This red man of the plains is a veritable Apollo Belvedere. He is pronounced by all ethnologists as possessing a physique hardly paralleled by any of the northern tribes. He fulfills in his life the nobility of his stature. At the age of sixty-five, his figure, seventy-four inches in height, stands unbent – supple and graceful. His whole aspect is that of quiet dignity, his voice is soft and musical, his eye is keen and penetrating; modestly and earnestly he describes his share in the Custer fight. He was trustworthy to the point of death. Very many times the safety of an entire command depended upon his caution and sagacity. He served as scout under Terry, Crook, and Custer.

While telling his story he stood upright, lifted his hands full length, which among the Crows signified an oath, meaning that he would tell the truth. His Indian boyhood name was Be-Shay-es-chay-e-coo-sis, “White Buffalo That Turns Around.” When he was about ten years of age his grandfather named him after an event in his own father's life. A white man pursued his father, firing his gun above his father's head in order to make him run. And he was afterward called “White-Man-Runs-Him.”
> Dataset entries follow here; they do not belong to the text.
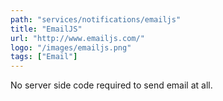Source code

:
 ```yaml
---
path: "services/notifications/emailjs"
title: "EmailJS"
url: "http://www.emailjs.com/"
logo: "/images/emailjs.png"
tags: ["Email"]
---
```


No server side code required to send email at all.
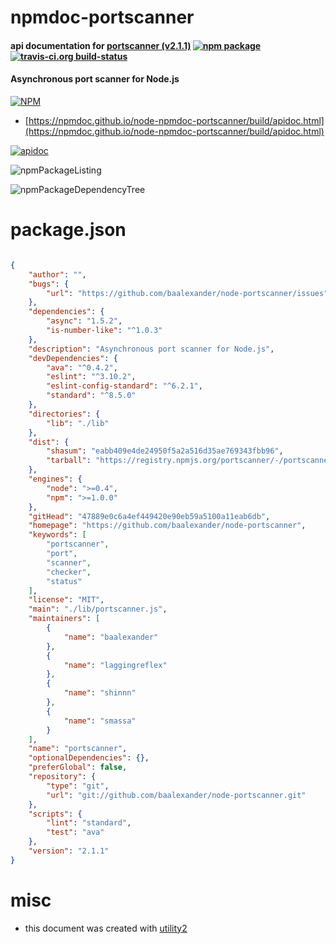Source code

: # npmdoc-portscanner

#### api documentation for  [portscanner (v2.1.1)](https://github.com/baalexander/node-portscanner)  [![npm package](https://img.shields.io/npm/v/npmdoc-portscanner.svg?style=flat-square)](https://www.npmjs.org/package/npmdoc-portscanner) [![travis-ci.org build-status](https://api.travis-ci.org/npmdoc/node-npmdoc-portscanner.svg)](https://travis-ci.org/npmdoc/node-npmdoc-portscanner)

#### Asynchronous port scanner for Node.js

[![NPM](https://nodei.co/npm/portscanner.png?downloads=true&downloadRank=true&stars=true)](https://www.npmjs.com/package/portscanner)

- [https://npmdoc.github.io/node-npmdoc-portscanner/build/apidoc.html](https://npmdoc.github.io/node-npmdoc-portscanner/build/apidoc.html)

[![apidoc](https://npmdoc.github.io/node-npmdoc-portscanner/build/screenCapture.buildCi.browser.%252Ftmp%252Fbuild%252Fapidoc.html.png)](https://npmdoc.github.io/node-npmdoc-portscanner/build/apidoc.html)

![npmPackageListing](https://npmdoc.github.io/node-npmdoc-portscanner/build/screenCapture.npmPackageListing.svg)

![npmPackageDependencyTree](https://npmdoc.github.io/node-npmdoc-portscanner/build/screenCapture.npmPackageDependencyTree.svg)



# package.json

```json

{
    "author": "",
    "bugs": {
        "url": "https://github.com/baalexander/node-portscanner/issues"
    },
    "dependencies": {
        "async": "1.5.2",
        "is-number-like": "^1.0.3"
    },
    "description": "Asynchronous port scanner for Node.js",
    "devDependencies": {
        "ava": "^0.4.2",
        "eslint": "^3.10.2",
        "eslint-config-standard": "^6.2.1",
        "standard": "^8.5.0"
    },
    "directories": {
        "lib": "./lib"
    },
    "dist": {
        "shasum": "eabb409e4de24950f5a2a516d35ae769343fbb96",
        "tarball": "https://registry.npmjs.org/portscanner/-/portscanner-2.1.1.tgz"
    },
    "engines": {
        "node": ">=0.4",
        "npm": ">=1.0.0"
    },
    "gitHead": "47889e0c6a4ef449420e90eb59a5100a11eab6db",
    "homepage": "https://github.com/baalexander/node-portscanner",
    "keywords": [
        "portscanner",
        "port",
        "scanner",
        "checker",
        "status"
    ],
    "license": "MIT",
    "main": "./lib/portscanner.js",
    "maintainers": [
        {
            "name": "baalexander"
        },
        {
            "name": "laggingreflex"
        },
        {
            "name": "shinnn"
        },
        {
            "name": "smassa"
        }
    ],
    "name": "portscanner",
    "optionalDependencies": {},
    "preferGlobal": false,
    "repository": {
        "type": "git",
        "url": "git://github.com/baalexander/node-portscanner.git"
    },
    "scripts": {
        "lint": "standard",
        "test": "ava"
    },
    "version": "2.1.1"
}
```



# misc
- this document was created with [utility2](https://github.com/kaizhu256/node-utility2)
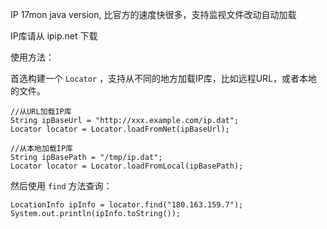 IP 17mon java version, 比官方的速度快很多，支持监视文件改动自动加载

IP库请从 ipip.net 下载

使用方法：

首选构建一个 `Locator` ，支持从不同的地方加载IP库，比如远程URL，或者本地的文件。

```
//从URL加载IP库
String ipBaseUrl = "http://xxx.example.com/ip.dat";
Locator locator = Locator.loadFromNet(ipBaseUrl);

//从本地加载IP库
String ipBasePath = "/tmp/ip.dat";
Locator locator = Locator.loadFromLocal(ipBasePath);
```
然后使用 `find` 方法查询：

```
LocationInfo ipInfo = locator.find("180.163.159.7");
System.out.println(ipInfo.toString());
```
Regarding his boyhood days he tells us: “Until I was fifteen years of age, together with my boy playmates, we trained with bows and arrows. We learned to shoot buffalo calves, and this practice gave us training for the warpath. It answered two purposes: protection and support. We were also taught the management of horses. We early learned how to ride well. When the camp moved we boys waited and walked to the new camp for exercise, or we hunted on the way. We felt brave enough to meet anything. Thus it was that we roamed over the hills, and climbed the rocks in search of game, but we were sure to arrive at the camp just in time for the meal which had been prepared by the squaws. If on our way to the camp we came across game, such as a rabbit, we shot it with our arrows, broiled it and ate it for fun. When we got to the new camp we would all praise one boy for some deed that he had performed on the way, and then we would sing and dance. That boy's folks would give all us boys a dish of pemmican for the good deed he had performed. The little girls had small tepees. They practised cooking, learning from the older women. These girls would serve delicacies to us, and we would sing and dance around their tepee.”

“When we were quite small boys we would go out hunting horses, and bring back a dog and call it a horse. When we made a new camp we seldom stayed more than ten days. In that way our health was sustained by travel. While we were on the move from one camp to another, we had to cross wide streams. We boys would measure the width of the river, and compete with each other to see who could swim across without stopping. I am telling you now what I did to build myself up to be the man I am now. The boys who were the same age and size as myself would wrestle, and if a boy downed me three or four times, I kept up the practice of wrestling until I had more strength. Then I could throw this boy and I was satisfied. I selected a boy to run a race; if the boy passed me, then I made the distance longer, and if he passed me again, I made the distance still longer, for I knew that I was long-winded. Then I won the race.”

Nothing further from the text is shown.